Allowing more and more clients to communicate with servers more efficiently is great, but often requires a collaborative effort with everyone who makes devices, applications, libraries, OS’s and servers on the internet. The history of HTTP(s) is a good place to see this from HTTP/1.1 to HTTP/2 and HTTP/3. From SSL to TLS to encrypt web traffic. Now we’re seeing DNS come over an encrypted channel, which is a good thing for privacy if done right.

Protocols and Ports

The protocols mentioned so far are considered standard and have lower port numbers. The first 1024 ports are usually reserved by the OS specifically for these protocols. For example some common ones are:

  PROTO     PORT    NAME
  ----------------------
  TCP/UDP   22      SSH
  UDP       56      DNS
  TCP       68-69   DHCP (Dynamic Host Configuration Protocol)
  TCP       80      HTTP
  TCP       443     HTTPS
  TCP       123     NTP (Network Time Protocol)

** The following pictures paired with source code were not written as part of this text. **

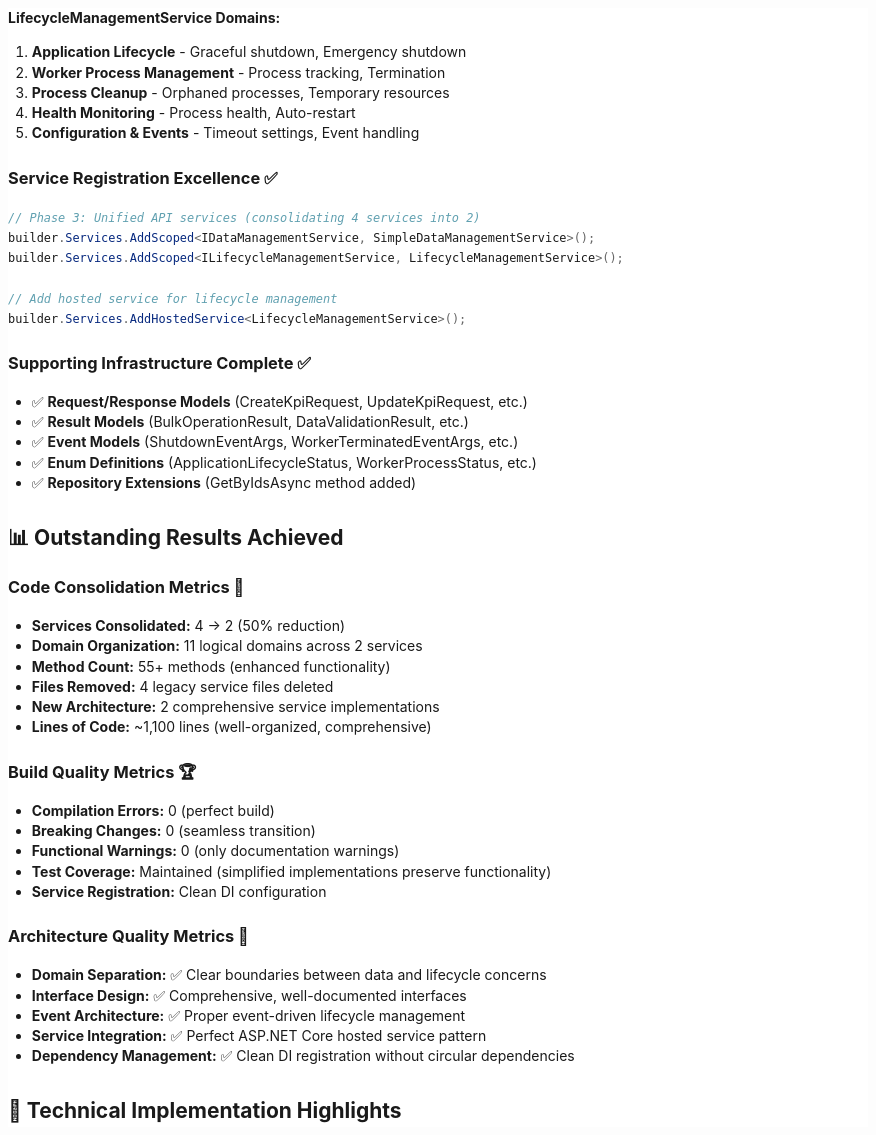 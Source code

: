**LifecycleManagementService Domains:**
1. **Application Lifecycle** - Graceful shutdown, Emergency shutdown
2. **Worker Process Management** - Process tracking, Termination
3. **Process Cleanup** - Orphaned processes, Temporary resources
4. **Health Monitoring** - Process health, Auto-restart
5. **Configuration & Events** - Timeout settings, Event handling

### **Service Registration Excellence** ✅
```csharp
// Phase 3: Unified API services (consolidating 4 services into 2)
builder.Services.AddScoped<IDataManagementService, SimpleDataManagementService>();
builder.Services.AddScoped<ILifecycleManagementService, LifecycleManagementService>();

// Add hosted service for lifecycle management
builder.Services.AddHostedService<LifecycleManagementService>();
```

### **Supporting Infrastructure Complete** ✅
- ✅ **Request/Response Models** (CreateKpiRequest, UpdateKpiRequest, etc.)
- ✅ **Result Models** (BulkOperationResult, DataValidationResult, etc.)
- ✅ **Event Models** (ShutdownEventArgs, WorkerTerminatedEventArgs, etc.)
- ✅ **Enum Definitions** (ApplicationLifecycleStatus, WorkerProcessStatus, etc.)
- ✅ **Repository Extensions** (GetByIdsAsync method added)

## 📊 **Outstanding Results Achieved**

### **Code Consolidation Metrics** 🎯
- **Services Consolidated:** 4 → 2 (50% reduction)
- **Domain Organization:** 11 logical domains across 2 services
- **Method Count:** 55+ methods (enhanced functionality)
- **Files Removed:** 4 legacy service files deleted
- **New Architecture:** 2 comprehensive service implementations
- **Lines of Code:** ~1,100 lines (well-organized, comprehensive)

### **Build Quality Metrics** 🏆
- **Compilation Errors:** 0 (perfect build)
- **Breaking Changes:** 0 (seamless transition)
- **Functional Warnings:** 0 (only documentation warnings)
- **Test Coverage:** Maintained (simplified implementations preserve functionality)
- **Service Registration:** Clean DI configuration

### **Architecture Quality Metrics** 🌟
- **Domain Separation:** ✅ Clear boundaries between data and lifecycle concerns
- **Interface Design:** ✅ Comprehensive, well-documented interfaces
- **Event Architecture:** ✅ Proper event-driven lifecycle management
- **Service Integration:** ✅ Perfect ASP.NET Core hosted service pattern
- **Dependency Management:** ✅ Clean DI registration without circular dependencies

## 🚀 **Technical Implementation Highlights**
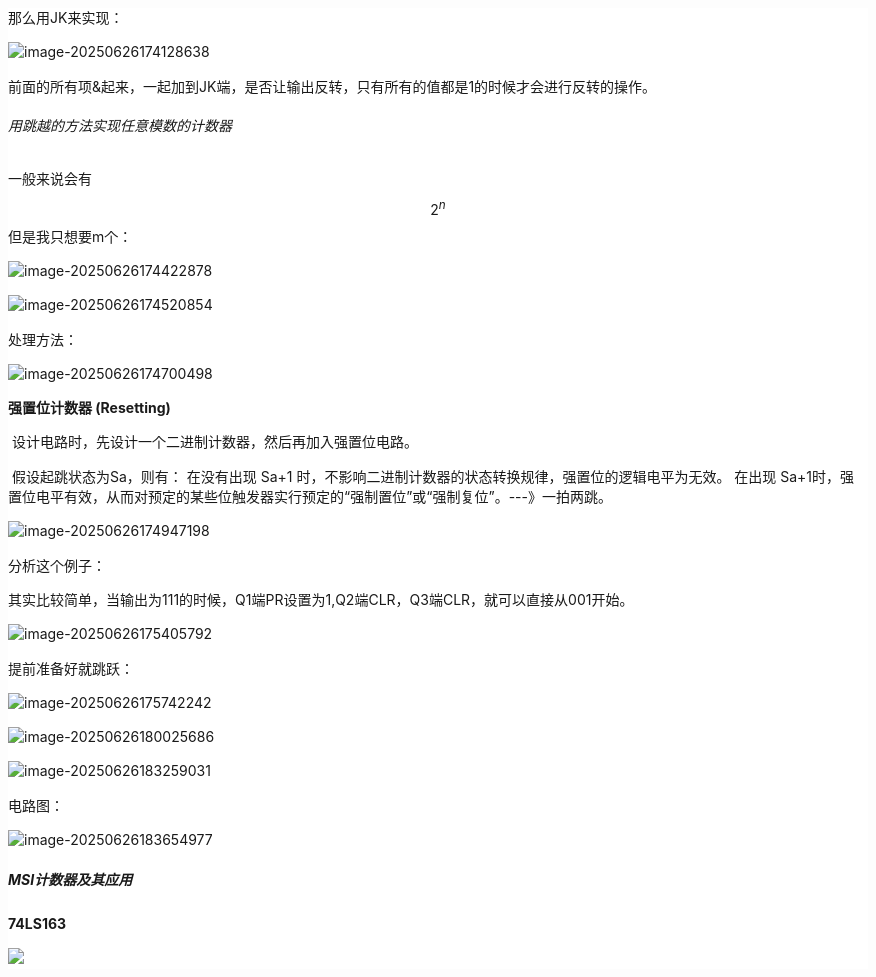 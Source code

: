 那么用JK来实现：

![image-20250626174128638](/img/image-20250626174128638.png)



前面的所有项&起来，一起加到JK端，是否让输出反转，只有所有的值都是1的时候才会进行反转的操作。

###### 用跳越的方法实现任意模数的计数器

一般来说会有$$2^n$$但是我只想要m个：

![image-20250626174422878](/img/image-20250626174422878.png)

![image-20250626174520854](/img/image-20250626174520854.png)

处理方法：

![image-20250626174700498](/img/image-20250626174700498.png)

**强置位计数器 (Resetting)**

​	设计电路时，先设计一个二进制计数器，然后再加入强置位电路。

​	假设起跳状态为Sa，则有： 在没有出现 Sa+1 时，不影响二进制计数器的状态转换规律，强置位的逻辑电平为无效。 在出现 Sa+1时，强置位电平有效，从而对预定的某些位触发器实行预定的“强制置位”或“强制复位”。---》一拍两跳。

![image-20250626174947198](/img/image-20250626174947198.png)

分析这个例子：

其实比较简单，当输出为111的时候，Q1端PR设置为1,Q2端CLR，Q3端CLR，就可以直接从001开始。

![image-20250626175405792](/img/image-20250626175405792.png)

提前准备好就跳跃：

![image-20250626175742242](/img/image-20250626175742242.png)

![image-20250626180025686](/img/image-20250626180025686.png)

![image-20250626183259031](/img/image-20250626183259031.png)

电路图：

![image-20250626183654977](/img/image-20250626183654977.png)







##### MSI计数器及其应用

**74LS163**

![](/img/image-20250626192101149.png)
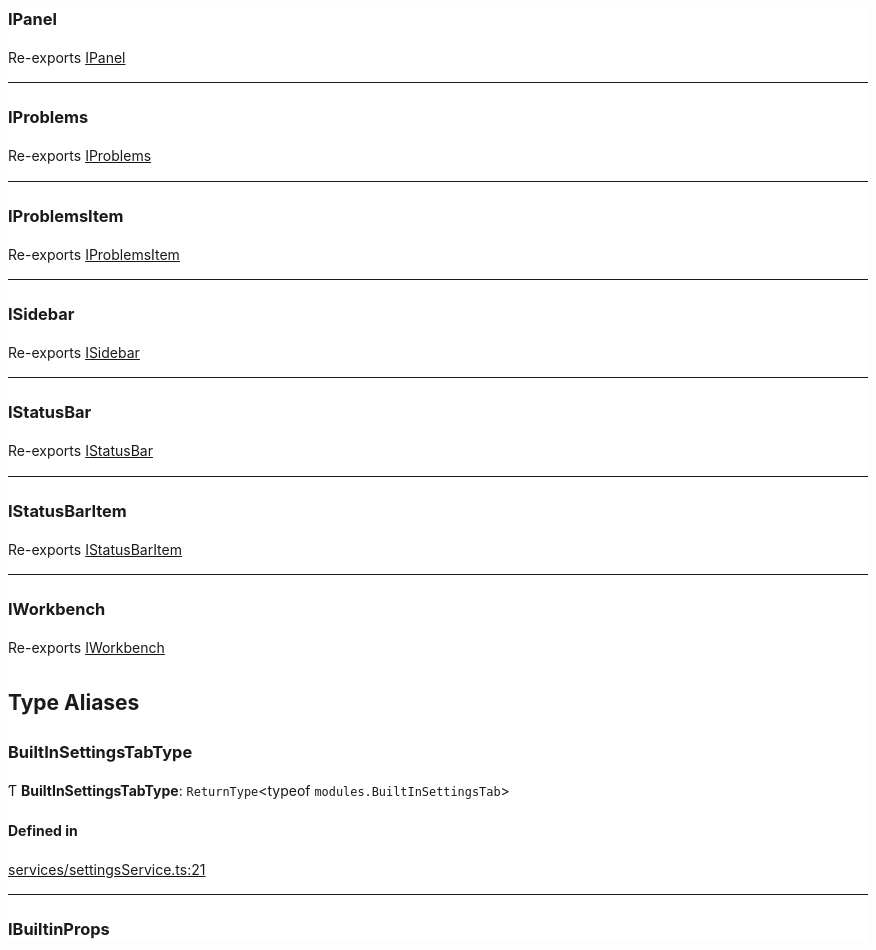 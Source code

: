### IPanel

Re-exports [IPanel](../interfaces/molecule.model.IPanel)

---

### IProblems

Re-exports [IProblems](../interfaces/molecule.model.IProblems)

---

### IProblemsItem

Re-exports [IProblemsItem](../interfaces/molecule.model.IProblemsItem)

---

### ISidebar

Re-exports [ISidebar](../interfaces/molecule.model.ISidebar)

---

### IStatusBar

Re-exports [IStatusBar](../interfaces/molecule.model.IStatusBar)

---

### IStatusBarItem

Re-exports [IStatusBarItem](../interfaces/molecule.model.IStatusBarItem)

---

### IWorkbench

Re-exports [IWorkbench](../interfaces/molecule.model.IWorkbench)

## Type Aliases

### BuiltInSettingsTabType

Ƭ **BuiltInSettingsTabType**: `ReturnType`<typeof `modules.BuiltInSettingsTab`\>

#### Defined in

[services/settingsService.ts:21](https://github.com/DTStack/molecule/blob/927b7d39/src/services/settingsService.ts#L21)

---

### IBuiltinProps
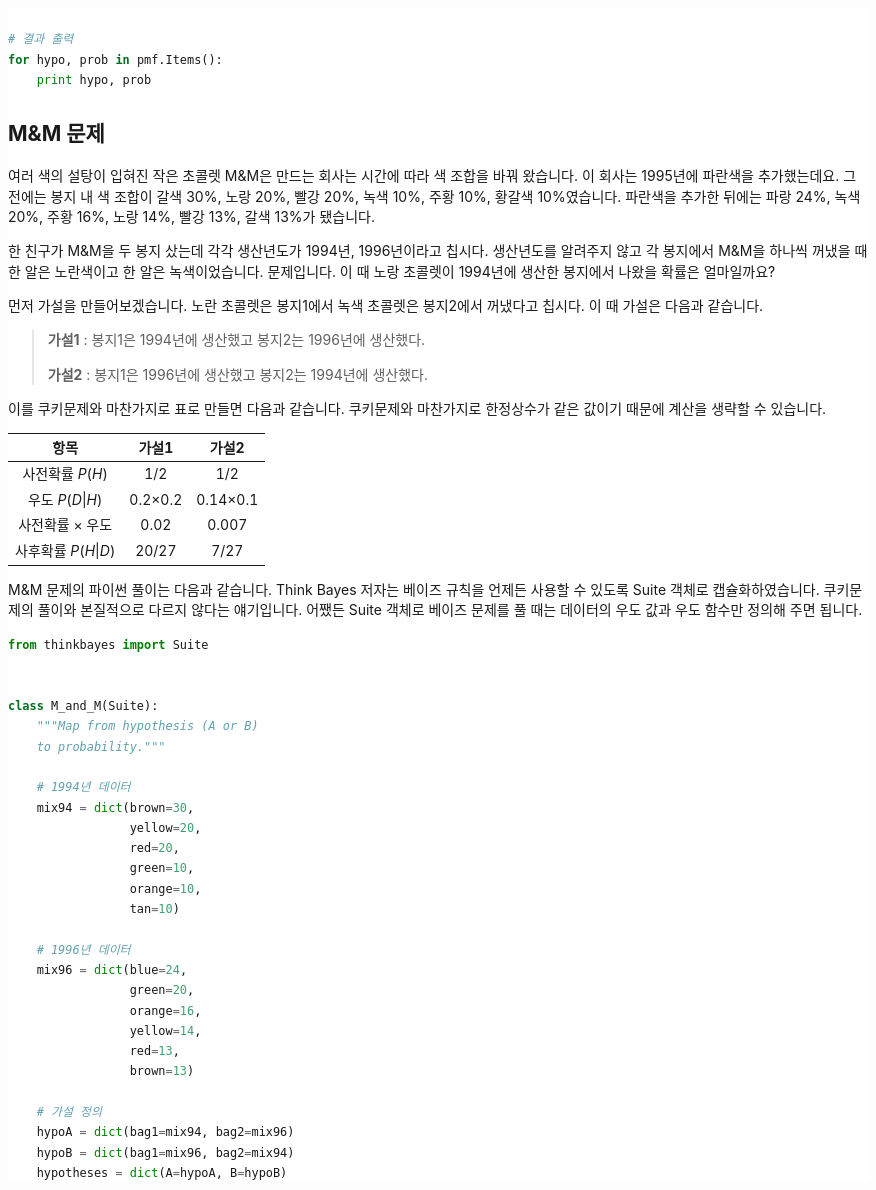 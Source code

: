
 ```python

# 결과 출력
for hypo, prob in pmf.Items():
    print hypo, prob
```




## M&M 문제

여러 색의 설탕이 입혀진 작은 초콜렛 M&M은 만드는 회사는 시간에 따라 색 조합을 바꿔 왔습니다. 이 회사는 1995년에 파란색을 추가했는데요. 그 전에는 봉지 내 색 조합이 갈색 30%, 노랑 20%, 빨강 20%, 녹색 10%, 주황 10%, 황갈색 10%였습니다. 파란색을 추가한 뒤에는 파랑 24%, 녹색 20%, 주황 16%, 노랑 14%, 빨강 13%, 갈색 13%가 됐습니다.

한 친구가 M&M을 두 봉지 샀는데 각각 생산년도가 1994년, 1996년이라고 칩시다. 생산년도를 알려주지 않고 각 봉지에서 M&M을 하나씩 꺼냈을 때 한 알은 노란색이고 한 알은 녹색이었습니다. 문제입니다. 이 때 노랑 초콜렛이 1994년에 생산한 봉지에서 나왔을 확률은 얼마일까요?

먼저 가설을 만들어보겠습니다. 노란 초콜렛은 봉지1에서 녹색 초콜렛은 봉지2에서 꺼냈다고 칩시다. 이 때 가설은 다음과 같습니다.

> **가설1** : 봉지1은 1994년에 생산했고 봉지2는 1996년에 생산했다.
>
> **가설2** : 봉지1은 1996년에 생산했고 봉지2는 1994년에 생산했다.

이를 쿠키문제와 마찬가지로 표로 만들면 다음과 같습니다. 쿠키문제와 마찬가지로 한정상수가 같은 값이기 때문에 계산을 생략할 수 있습니다.

|        항목        |   가설1   |   가설2    |
| :--------------: | :-----: | :------: |
|   사전확률 $P(H)$    |   1/2   |   1/2    |
|  우도 $P(D$\|$H)$  | 0.2×0.2 | 0.14×0.1 |
|    사전확률 × 우도     |  0.02   |  0.007   |
| 사후확률 $P(H$\|$D)$ |  20/27  |   7/27   |


M&M 문제의 파이썬 풀이는 다음과 같습니다. Think Bayes 저자는 베이즈 규칙을 언제든 사용할 수 있도록 Suite 객체로 캡슐화하였습니다. 쿠키문제의 풀이와 본질적으로 다르지 않다는 얘기입니다. 어쨌든 Suite 객체로 베이즈 문제를 풀 때는 데이터의 우도 값과 우도 함수만 정의해 주면 됩니다.

```python
from thinkbayes import Suite


class M_and_M(Suite):
    """Map from hypothesis (A or B) 
    to probability."""
	
    # 1994년 데이터
    mix94 = dict(brown=30,
                 yellow=20,
                 red=20,
                 green=10,
                 orange=10,
                 tan=10)
	
    # 1996년 데이터
    mix96 = dict(blue=24,
                 green=20,
                 orange=16,
                 yellow=14,
                 red=13,
                 brown=13)
	
    # 가설 정의
    hypoA = dict(bag1=mix94, bag2=mix96)
    hypoB = dict(bag1=mix96, bag2=mix94)
    hypotheses = dict(A=hypoA, B=hypoB)
```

Using netstat -tan or ss -tan, you can see all the ports that your computer is listening, or sending data to. These commands actually show open sockets, but that’s another topic.

Problem Domain

Even in the 70’s, when the internet was in its infancy, people realized that computers were much better at remembering numbers than humans, and early systems were created for mapping “hostnames” to IP Addresses. The term “hostname” and “hosts” is still used today, but this is not to be confused with a “Domain Name” which is a similar idea, but can be entirely different identifiers.

Hosts and Hostnames

On Linux and Unix based systems, there is a file called /etc/hosts, which is a plain text configuration file containing matching ip addresses and hostnames. This effectively makes a hostname synonymous to an IP. There is also a command hostname and a file called /etc/hostname, which contains – you guessed it – your hostname. On windows, there is a hostname command too, but the hosts file is located at c:\windows\system32\drivers\etc\hosts.

Blocking Hosts

An easy way to “block” a website is to use 0.0.0.0 for a hostname in your hosts file.

This project called hosts using Python to curate hosts files to block malicious domains.

PiHole is popular project for ad-blocking at the network level with DNS. It does this by spoofing a DNS resolver and using a blacklist that blocks known ad-domains. The setup is easy and automated and it runs on a Raspberry Pi and has Docker images.

Setting Client DNS

You can configure what DNS resolver your computer uses, but the process will be different depending on your OS. On a Linux distro using NetworkManager, a file called /etc/resolv.conf points to the DNS Server which will resolve your lookups.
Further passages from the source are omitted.